Há também um subtexto político já inserido na introdução da obra. A Espanha vivia uma ditadura e isso impactava diretamente no comportamento de seus cidadãos. Basta que examinemos a famosa cena do parto de Víctor para entendermos a antítese ali proposta. Enquanto o motorista tentava negar ajuda à parturiente Isabel (ecoando a rigidez de um regime de opressão), a vida em sua dimensão de imprevisibilidade e de urgência se impunha à sua recusa (um parto inevitável e totalmente improvisado dentro do ônibus). O momento é belissimamente construído. Uma grua realiza um travelling in vagaroso, enquanto toda a ação se dá à distância. Quando o ônibus é totalmente enquadrado, Almodóvar para a câmera e é a vez de o veículo se mover, saindo do quadro e deixando à vista a mensagem escrita no muro – “Liberdade! Abaixo o estado de exceção!”. Apenas um diretor com muita inteligência seria capaz de um raciocínio estético tão preciso para dizer tanto em tão poucos minutos. Uma das cenas mais antológicas do cinema de Pedro Almodóvar, sem dúvidas.

O trabalho de direção é cuidadoso em muitos outros momentos. Quando Víctor chega para dar seus pêsames a Elena na cena do funeral, o espanhol fecha seu plano no rosto da personagem enlutada, surpreendendo o público com a súbita aproximação do rapaz do mesmo modo que a própria protagonista se surpreende. Almodóvar trabalha muito bem os planos abertos e os fechados em Carne Trêmula, assim como usa de modo interessante o plano holandês nas cenas em que os personagens masculinos se enfrentam. Isso ocorre quando David e Víctor discutem na escola onde Elena trabalha e quando David revela a Sancho o caso de sua esposa com Víctor. Se a ironia na primeira fase almodovariana é escrachada, aqui o cineasta a insere na própria escolha de quadros. O plano holandês parece fazer troça das tentativas de auto-afirmação de homens que passam todo o tempo tentando demonstrar força e poder, quando, na realidade, se encontram completamente sob o jugo das paixões, que os perturbam e os desgovernam.

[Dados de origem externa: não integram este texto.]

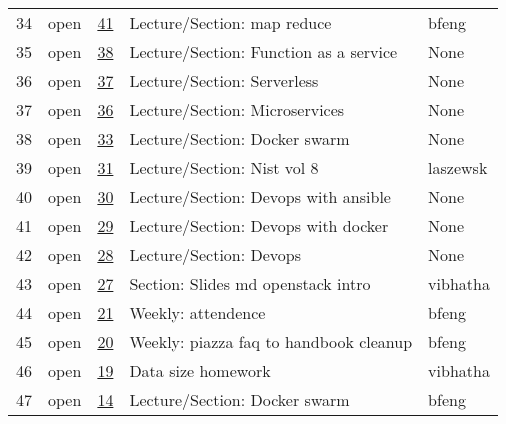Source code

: \begin{center}
\begin{longtable}{lllll}
34 & open & \href{https://github.com/cloudmesh/book/issues/41}{41} & Lecture/Section: map reduce & bfeng\\
35 & open & \href{https://github.com/cloudmesh/book/issues/38}{38} & Lecture/Section: Function as a service & None\\
36 & open & \href{https://github.com/cloudmesh/book/issues/37}{37} & Lecture/Section: Serverless & None\\
37 & open & \href{https://github.com/cloudmesh/book/issues/36}{36} & Lecture/Section: Microservices & None\\
38 & open & \href{https://github.com/cloudmesh/book/issues/33}{33} & Lecture/Section: Docker swarm & None\\
39 & open & \href{https://github.com/cloudmesh/book/issues/31}{31} & Lecture/Section: Nist vol 8 & laszewsk\\
40 & open & \href{https://github.com/cloudmesh/book/issues/30}{30} & Lecture/Section: Devops with ansible & None\\
41 & open & \href{https://github.com/cloudmesh/book/issues/29}{29} & Lecture/Section: Devops with docker & None\\
42 & open & \href{https://github.com/cloudmesh/book/issues/28}{28} & Lecture/Section: Devops & None\\
43 & open & \href{https://github.com/cloudmesh/book/issues/27}{27} & Section: Slides md openstack intro & vibhatha\\
44 & open & \href{https://github.com/cloudmesh/book/issues/21}{21} & Weekly: attendence & bfeng\\
45 & open & \href{https://github.com/cloudmesh/book/issues/20}{20} & Weekly: piazza faq to handbook cleanup & bfeng\\
46 & open & \href{https://github.com/cloudmesh/book/issues/19}{19} & Data size homework & vibhatha\\
47 & open & \href{https://github.com/cloudmesh/book/issues/14}{14} & Lecture/Section: Docker swarm & bfeng\\
\end{longtable}
\end{center}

Essa é a essência maior do longa-metragem. Seus homens medem-se por forças insignificantes se comparadas àquelas que os conduzem à ruína. Víctor mantem-se atado a Elena por uma mistura de vingança e desejo. David, privado de sua capacidade física como uma fera enjaulada, demonstra toda a insegurança de um homem que se alimenta unicamente de seu medo da perda. Sancho, por sua vez, aprisiona Clara em sua vida simplesmente por ele mesmo estar aprisionado a ela. Sua fala no desfecho da obra é absolutamente esclarecedora – “Minha vida se resume a isto: eu me arrastando para estar perto de você”. Almodóvar mais uma vez exibe a sensibilidade de um grande cineasta ao transformar a literalidade em metáfora, clarificando o que há de mais central em seu filme. Carne Trêmula se encerra ciclicamente, com o retorno do comentário político em mais uma cena de parto, mas agora com um desfecho diametralmente oposto. A Espanha havia mudado bastante enquanto país e Víctor e Elena haviam feito o mesmo enquanto homem e mulher.

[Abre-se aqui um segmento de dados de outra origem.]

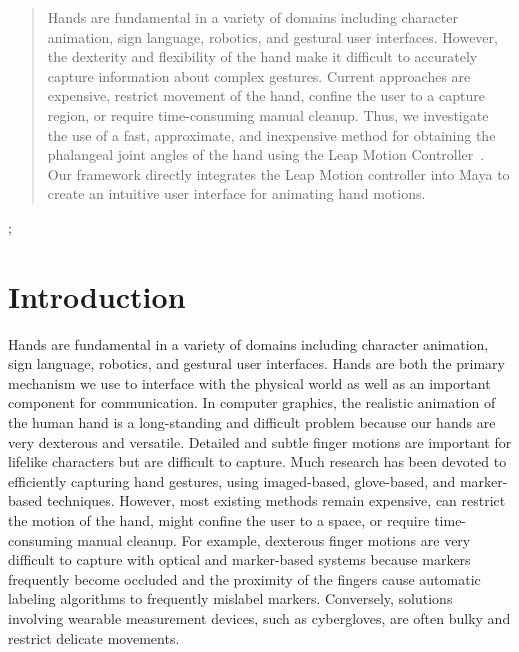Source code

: \documentclass[review]{acmsiggraph}
\begin{document}
\begin{abstract}

Hands are fundamental in a variety of domains including 
character animation, sign language, robotics, and 
gestural user interfaces. However, the dexterity and
flexibility of the hand make it difficult to accurately capture
information about complex gestures. Current approaches
are expensive, restrict movement of the hand, confine the
user to a capture region, or require time-consuming manual 
cleanup. Thus, we investigate the use of a fast, approximate, 
and inexpensive method for obtaining the phalangeal joint 
angles of the hand using the Leap Motion Controller~\cite{LEA}. 
Our framework directly integrates the Leap Motion controller 
into Maya to create an intuitive user interface for animating hand motions.

\end{abstract}

\begin{CRcatlist}
  ;
\end{CRcatlist}

\keywordlist

\TOGlinkslist

\copyrightspace

\section{Introduction}

Hands are fundamental in a variety of domains including 
character animation, sign language, robotics, and 
gestural user interfaces. Hands are both the 
primary mechanism we use to interface with the physical
world as well as an important component for communication. 
In computer graphics, the realistic animation of the
human hand is a long-standing and difficult  problem 
because our hands are very dexterous and versatile.
Detailed and subtle finger motions are important for 
lifelike characters but are difficult to capture.
Much research has been devoted to efficiently 
capturing hand gestures, using imaged-based, glove-based, 
and marker-based techniques. However, most existing methods remain
expensive, can restrict the motion of the hand, might confine the user to a
space, or require time-consuming manual cleanup.
For example, dexterous finger motions are very difficult to capture with 
optical and marker-based systems because markers frequently 
become occluded and the proximity of the fingers cause automatic 
labeling algorithms to frequently mislabel markers.  Conversely, solutions 
involving wearable measurement devices, such as cybergloves, are 
often bulky and restrict delicate movements. 
\end{document}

O filme de Pedro Almodóvar, que revelou Javier Bardem para o mundo, inaugura a melhor fase da carreira do diretor. Depois dele, o espanhol produziu uma brilhante safra de longas-metragens, incluindo as obras-primas Tudo Sobre Minha Mãe, Fale com Ela, Volver e A Pele que Habito. Surgia enfim um cineasta maduro, que não abria mão de colocar sua impressão digital em seus novos filmes, mas que aprendera a explorá-los sem errar a mão nos espalhafatos.

Carne Trêmula (Carne Trémula) – Espanha, 1997
Direção: Pedro Almodóvar
Roteiro: Pedro Almodóvar, baseado no livro homônimo de Ruth Rendell
Elenco: Javier Bardem, Francesca Neri, Liberto Rabal, Ángela Molina, José Sancho, Penélope Cruz, Pilar Bardem, Álex Angulo, Mariola Fuentes.